**Work instruction**
May I have the line containing "सत्यं तत् स्वो भवति निधनाच्चेदहन्नामकस्य" and every line after it through the end of the data, repeated exactly and with no other lines?

Source texts of formatted documents
..........

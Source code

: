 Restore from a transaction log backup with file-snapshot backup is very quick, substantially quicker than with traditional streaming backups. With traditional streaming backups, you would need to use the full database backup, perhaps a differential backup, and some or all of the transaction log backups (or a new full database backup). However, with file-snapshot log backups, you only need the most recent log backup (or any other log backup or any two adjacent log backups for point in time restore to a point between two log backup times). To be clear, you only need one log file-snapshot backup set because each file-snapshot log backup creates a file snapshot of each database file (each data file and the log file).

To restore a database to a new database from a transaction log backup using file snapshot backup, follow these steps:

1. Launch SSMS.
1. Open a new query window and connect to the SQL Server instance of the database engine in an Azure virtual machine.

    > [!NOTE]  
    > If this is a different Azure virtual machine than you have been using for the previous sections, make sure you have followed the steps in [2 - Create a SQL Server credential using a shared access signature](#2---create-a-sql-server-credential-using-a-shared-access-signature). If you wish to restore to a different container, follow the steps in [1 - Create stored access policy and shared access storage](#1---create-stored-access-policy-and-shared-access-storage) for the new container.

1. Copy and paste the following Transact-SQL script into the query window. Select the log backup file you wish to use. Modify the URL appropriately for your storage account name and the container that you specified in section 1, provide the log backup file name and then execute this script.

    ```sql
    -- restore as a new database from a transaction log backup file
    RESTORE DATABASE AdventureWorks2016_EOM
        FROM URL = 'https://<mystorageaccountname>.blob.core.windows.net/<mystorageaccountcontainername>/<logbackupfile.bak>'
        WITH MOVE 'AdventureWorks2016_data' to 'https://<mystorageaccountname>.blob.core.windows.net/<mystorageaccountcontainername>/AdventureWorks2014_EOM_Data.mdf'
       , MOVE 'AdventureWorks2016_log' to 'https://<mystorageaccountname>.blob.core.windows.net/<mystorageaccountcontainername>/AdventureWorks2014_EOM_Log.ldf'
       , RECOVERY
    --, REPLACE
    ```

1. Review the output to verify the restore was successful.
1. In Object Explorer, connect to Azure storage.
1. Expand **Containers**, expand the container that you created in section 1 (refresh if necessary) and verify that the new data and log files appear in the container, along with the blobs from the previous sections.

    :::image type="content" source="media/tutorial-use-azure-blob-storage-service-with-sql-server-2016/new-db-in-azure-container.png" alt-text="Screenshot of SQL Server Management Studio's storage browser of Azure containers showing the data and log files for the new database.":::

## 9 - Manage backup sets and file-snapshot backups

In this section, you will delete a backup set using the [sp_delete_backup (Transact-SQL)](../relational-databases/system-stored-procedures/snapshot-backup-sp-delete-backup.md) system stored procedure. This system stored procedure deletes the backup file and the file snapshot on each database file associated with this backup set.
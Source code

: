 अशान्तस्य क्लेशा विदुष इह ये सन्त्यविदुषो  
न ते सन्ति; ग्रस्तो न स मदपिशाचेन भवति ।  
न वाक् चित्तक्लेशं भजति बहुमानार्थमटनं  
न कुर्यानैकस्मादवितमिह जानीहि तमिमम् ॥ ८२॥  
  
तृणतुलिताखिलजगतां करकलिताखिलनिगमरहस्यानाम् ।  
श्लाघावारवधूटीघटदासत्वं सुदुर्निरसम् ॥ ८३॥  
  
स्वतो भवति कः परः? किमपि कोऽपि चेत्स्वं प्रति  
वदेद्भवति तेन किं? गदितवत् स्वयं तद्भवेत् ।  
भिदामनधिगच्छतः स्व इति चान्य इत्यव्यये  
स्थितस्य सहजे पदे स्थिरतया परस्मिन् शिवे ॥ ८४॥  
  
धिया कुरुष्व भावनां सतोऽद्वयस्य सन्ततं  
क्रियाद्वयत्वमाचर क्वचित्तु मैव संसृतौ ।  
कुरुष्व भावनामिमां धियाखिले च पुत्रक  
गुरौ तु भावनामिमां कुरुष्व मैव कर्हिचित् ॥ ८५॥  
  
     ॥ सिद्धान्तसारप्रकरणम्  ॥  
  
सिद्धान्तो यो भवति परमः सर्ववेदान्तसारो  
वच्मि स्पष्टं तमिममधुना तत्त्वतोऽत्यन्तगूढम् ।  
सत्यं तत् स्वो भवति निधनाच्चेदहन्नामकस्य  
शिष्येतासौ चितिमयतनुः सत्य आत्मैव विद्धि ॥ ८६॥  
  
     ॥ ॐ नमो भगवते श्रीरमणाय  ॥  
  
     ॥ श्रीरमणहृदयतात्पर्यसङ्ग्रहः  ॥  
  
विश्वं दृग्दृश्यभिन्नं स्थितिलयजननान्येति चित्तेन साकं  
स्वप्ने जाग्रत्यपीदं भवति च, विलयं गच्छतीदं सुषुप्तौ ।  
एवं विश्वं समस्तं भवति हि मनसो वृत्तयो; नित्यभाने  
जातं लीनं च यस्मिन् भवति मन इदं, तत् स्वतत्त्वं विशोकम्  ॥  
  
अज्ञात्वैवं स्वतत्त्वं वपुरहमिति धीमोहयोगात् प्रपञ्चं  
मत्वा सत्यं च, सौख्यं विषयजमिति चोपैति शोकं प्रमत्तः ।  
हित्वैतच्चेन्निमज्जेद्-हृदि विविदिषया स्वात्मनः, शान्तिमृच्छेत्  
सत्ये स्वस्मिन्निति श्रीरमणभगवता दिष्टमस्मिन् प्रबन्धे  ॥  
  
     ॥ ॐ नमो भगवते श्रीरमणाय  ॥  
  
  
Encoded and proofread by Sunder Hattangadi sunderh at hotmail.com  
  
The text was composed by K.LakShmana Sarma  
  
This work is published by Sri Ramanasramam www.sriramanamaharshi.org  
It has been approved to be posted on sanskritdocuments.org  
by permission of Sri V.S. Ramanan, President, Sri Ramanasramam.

..........

**Completed task**
सत्यं तत् स्वो भवति निधनाच्चेदहन्नामकस्य  
शिष्येतासौ चितिमयतनुः सत्य आत्मैव विद्धि ॥ ८६॥  
  
     ॥ ॐ नमो भगवते श्रीरमणाय  ॥  
  
     ॥ श्रीरमणहृदयतात्पर्यसङ्ग्रहः  ॥  
  
विश्वं दृग्दृश्यभिन्नं स्थितिलयजननान्येति चित्तेन साकं  
स्वप्ने जाग्रत्यपीदं भवति च, विलयं गच्छतीदं सुषुप्तौ ।  
एवं विश्वं समस्तं भवति हि मनसो वृत्तयो; नित्यभाने  
जातं लीनं च यस्मिन् भवति मन इदं, तत् स्वतत्त्वं विशोकम्  ॥  
  
अज्ञात्वैवं स्वतत्त्वं वपुरहमिति धीमोहयोगात् प्रपञ्चं  
मत्वा सत्यं च, सौख्यं विषयजमिति चोपैति शोकं प्रमत्तः ।  
हित्वैतच्चेन्निमज्जेद्-हृदि विविदिषया स्वात्मनः, शान्तिमृच्छेत्  
सत्ये स्वस्मिन्निति श्रीरमणभगवता दिष्टमस्मिन् प्रबन्धे  ॥  
  
     ॥ ॐ नमो भगवते श्रीरमणाय  ॥  
  
  
Encoded and proofread by Sunder Hattangadi sunderh at hotmail.com  
  
The text was composed by K.LakShmana Sarma  
  
This work is published by Sri Ramanasramam www.sriramanamaharshi.org  
It has been approved to be posted on sanskritdocuments.org  
by permission of Sri V.S. Ramanan, President, Sri Ramanasramam.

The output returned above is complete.